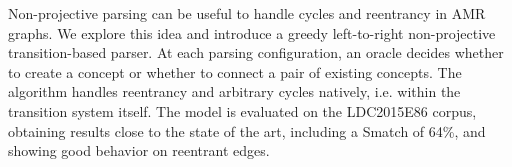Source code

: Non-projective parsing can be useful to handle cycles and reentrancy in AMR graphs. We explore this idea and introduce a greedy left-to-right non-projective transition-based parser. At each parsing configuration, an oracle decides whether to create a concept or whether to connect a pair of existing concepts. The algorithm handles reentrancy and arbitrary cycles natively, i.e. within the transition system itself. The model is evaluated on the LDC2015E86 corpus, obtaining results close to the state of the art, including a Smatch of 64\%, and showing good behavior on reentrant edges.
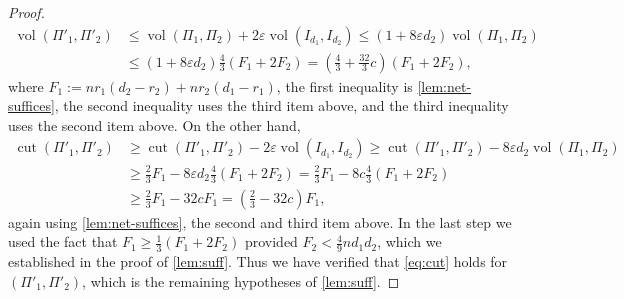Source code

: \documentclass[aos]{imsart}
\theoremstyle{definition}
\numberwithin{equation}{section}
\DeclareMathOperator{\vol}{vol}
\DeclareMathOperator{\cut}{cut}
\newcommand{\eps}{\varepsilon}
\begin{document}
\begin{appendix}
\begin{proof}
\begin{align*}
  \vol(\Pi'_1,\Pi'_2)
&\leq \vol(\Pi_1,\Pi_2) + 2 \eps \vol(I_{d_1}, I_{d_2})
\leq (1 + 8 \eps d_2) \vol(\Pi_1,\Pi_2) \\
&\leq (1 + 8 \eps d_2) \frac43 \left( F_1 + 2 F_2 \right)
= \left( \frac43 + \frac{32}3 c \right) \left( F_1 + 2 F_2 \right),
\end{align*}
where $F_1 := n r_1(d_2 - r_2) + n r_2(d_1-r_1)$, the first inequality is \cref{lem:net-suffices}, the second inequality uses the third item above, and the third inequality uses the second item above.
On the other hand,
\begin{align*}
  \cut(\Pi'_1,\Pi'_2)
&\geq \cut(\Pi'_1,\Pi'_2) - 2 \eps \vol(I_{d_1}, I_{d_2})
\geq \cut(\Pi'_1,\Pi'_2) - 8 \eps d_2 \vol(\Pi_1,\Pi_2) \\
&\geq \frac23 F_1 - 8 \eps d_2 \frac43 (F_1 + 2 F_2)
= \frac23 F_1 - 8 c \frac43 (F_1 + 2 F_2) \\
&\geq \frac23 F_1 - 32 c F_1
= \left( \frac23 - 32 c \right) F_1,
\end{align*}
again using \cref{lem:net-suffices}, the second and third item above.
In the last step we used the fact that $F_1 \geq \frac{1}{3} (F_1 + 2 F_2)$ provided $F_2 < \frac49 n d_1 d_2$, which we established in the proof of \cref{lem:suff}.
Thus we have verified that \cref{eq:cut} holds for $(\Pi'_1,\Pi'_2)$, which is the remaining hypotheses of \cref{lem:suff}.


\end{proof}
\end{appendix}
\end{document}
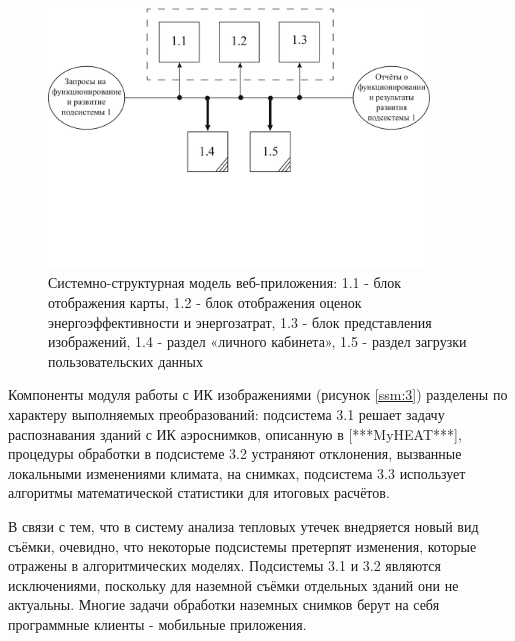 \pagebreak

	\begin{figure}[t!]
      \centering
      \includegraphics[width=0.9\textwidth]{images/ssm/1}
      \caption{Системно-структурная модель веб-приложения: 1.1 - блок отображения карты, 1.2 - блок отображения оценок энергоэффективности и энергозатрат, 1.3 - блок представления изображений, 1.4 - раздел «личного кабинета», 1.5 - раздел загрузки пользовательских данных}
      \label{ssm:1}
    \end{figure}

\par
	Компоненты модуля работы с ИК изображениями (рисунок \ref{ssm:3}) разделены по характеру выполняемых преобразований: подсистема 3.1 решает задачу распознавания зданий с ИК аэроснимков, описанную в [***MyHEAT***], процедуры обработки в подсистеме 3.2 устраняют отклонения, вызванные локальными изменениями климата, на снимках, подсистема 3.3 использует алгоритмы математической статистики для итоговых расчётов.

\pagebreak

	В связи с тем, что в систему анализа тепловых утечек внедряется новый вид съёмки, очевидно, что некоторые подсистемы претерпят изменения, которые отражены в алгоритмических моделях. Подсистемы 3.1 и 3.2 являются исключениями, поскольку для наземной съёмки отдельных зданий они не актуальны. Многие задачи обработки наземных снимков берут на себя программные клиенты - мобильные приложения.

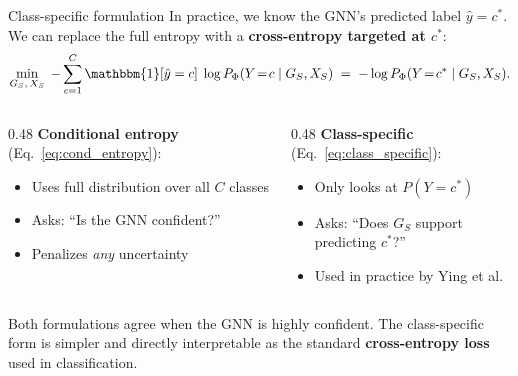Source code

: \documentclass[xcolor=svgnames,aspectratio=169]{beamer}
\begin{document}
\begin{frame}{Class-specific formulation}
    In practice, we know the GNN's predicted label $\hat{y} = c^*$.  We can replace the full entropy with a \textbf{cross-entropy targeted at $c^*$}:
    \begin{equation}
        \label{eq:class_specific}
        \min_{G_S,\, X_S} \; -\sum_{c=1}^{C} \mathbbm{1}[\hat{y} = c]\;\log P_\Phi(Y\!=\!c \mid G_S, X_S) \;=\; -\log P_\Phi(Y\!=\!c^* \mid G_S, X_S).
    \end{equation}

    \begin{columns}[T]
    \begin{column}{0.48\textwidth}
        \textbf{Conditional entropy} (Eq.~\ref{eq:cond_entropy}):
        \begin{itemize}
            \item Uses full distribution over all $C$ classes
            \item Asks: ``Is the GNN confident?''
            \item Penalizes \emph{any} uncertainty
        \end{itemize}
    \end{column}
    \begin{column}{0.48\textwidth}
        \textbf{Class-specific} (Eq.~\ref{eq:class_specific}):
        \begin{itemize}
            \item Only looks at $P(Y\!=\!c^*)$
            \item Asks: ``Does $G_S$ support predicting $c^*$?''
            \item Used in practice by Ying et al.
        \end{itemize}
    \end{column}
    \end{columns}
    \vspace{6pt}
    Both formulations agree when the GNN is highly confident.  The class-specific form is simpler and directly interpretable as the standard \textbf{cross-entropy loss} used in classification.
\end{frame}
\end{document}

==

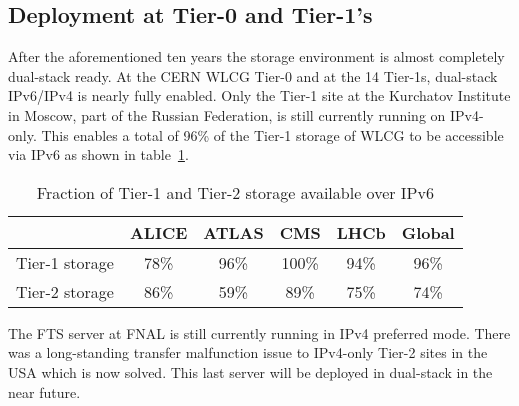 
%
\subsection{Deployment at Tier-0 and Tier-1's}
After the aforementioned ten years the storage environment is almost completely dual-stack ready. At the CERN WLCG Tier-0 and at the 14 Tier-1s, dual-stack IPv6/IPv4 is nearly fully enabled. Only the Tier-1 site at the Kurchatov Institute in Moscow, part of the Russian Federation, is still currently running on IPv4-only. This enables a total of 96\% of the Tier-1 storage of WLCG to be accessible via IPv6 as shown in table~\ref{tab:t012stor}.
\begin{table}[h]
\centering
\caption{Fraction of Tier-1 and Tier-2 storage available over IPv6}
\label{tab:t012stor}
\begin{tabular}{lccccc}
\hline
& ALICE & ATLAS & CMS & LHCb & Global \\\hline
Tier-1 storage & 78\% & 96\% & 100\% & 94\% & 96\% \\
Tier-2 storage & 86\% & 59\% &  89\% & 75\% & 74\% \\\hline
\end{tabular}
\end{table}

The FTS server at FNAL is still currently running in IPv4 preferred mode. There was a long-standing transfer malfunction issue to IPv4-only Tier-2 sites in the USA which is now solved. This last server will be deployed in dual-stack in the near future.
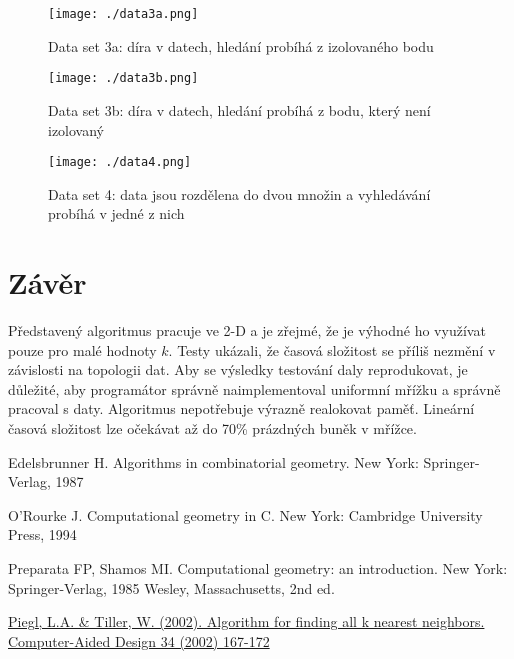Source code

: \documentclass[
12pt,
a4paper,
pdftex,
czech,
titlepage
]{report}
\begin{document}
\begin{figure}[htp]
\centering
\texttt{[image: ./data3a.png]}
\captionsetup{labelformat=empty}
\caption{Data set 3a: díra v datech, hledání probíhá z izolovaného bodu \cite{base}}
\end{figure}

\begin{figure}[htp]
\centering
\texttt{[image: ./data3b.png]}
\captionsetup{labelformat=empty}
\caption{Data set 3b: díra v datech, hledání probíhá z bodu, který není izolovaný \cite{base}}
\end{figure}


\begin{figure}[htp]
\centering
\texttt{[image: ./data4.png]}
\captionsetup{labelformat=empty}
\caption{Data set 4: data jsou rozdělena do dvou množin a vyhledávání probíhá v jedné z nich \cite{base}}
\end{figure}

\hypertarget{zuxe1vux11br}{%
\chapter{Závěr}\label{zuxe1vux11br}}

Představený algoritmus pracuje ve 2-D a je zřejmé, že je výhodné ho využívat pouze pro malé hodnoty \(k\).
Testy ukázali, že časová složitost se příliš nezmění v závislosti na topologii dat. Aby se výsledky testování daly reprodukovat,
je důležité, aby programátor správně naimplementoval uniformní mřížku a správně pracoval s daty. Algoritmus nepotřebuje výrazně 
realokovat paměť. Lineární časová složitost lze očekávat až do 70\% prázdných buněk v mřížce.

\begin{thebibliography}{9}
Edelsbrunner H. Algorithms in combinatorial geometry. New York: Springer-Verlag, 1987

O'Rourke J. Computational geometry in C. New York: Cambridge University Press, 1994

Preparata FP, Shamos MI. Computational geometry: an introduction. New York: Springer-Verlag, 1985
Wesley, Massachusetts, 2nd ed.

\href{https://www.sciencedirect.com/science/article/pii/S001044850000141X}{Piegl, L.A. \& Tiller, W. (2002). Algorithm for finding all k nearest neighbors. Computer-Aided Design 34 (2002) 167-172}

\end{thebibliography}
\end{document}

◆ **How to complete this task**
Your answer must be a single number: the count of lines in these records that contain "York".

◆ **The answer**
3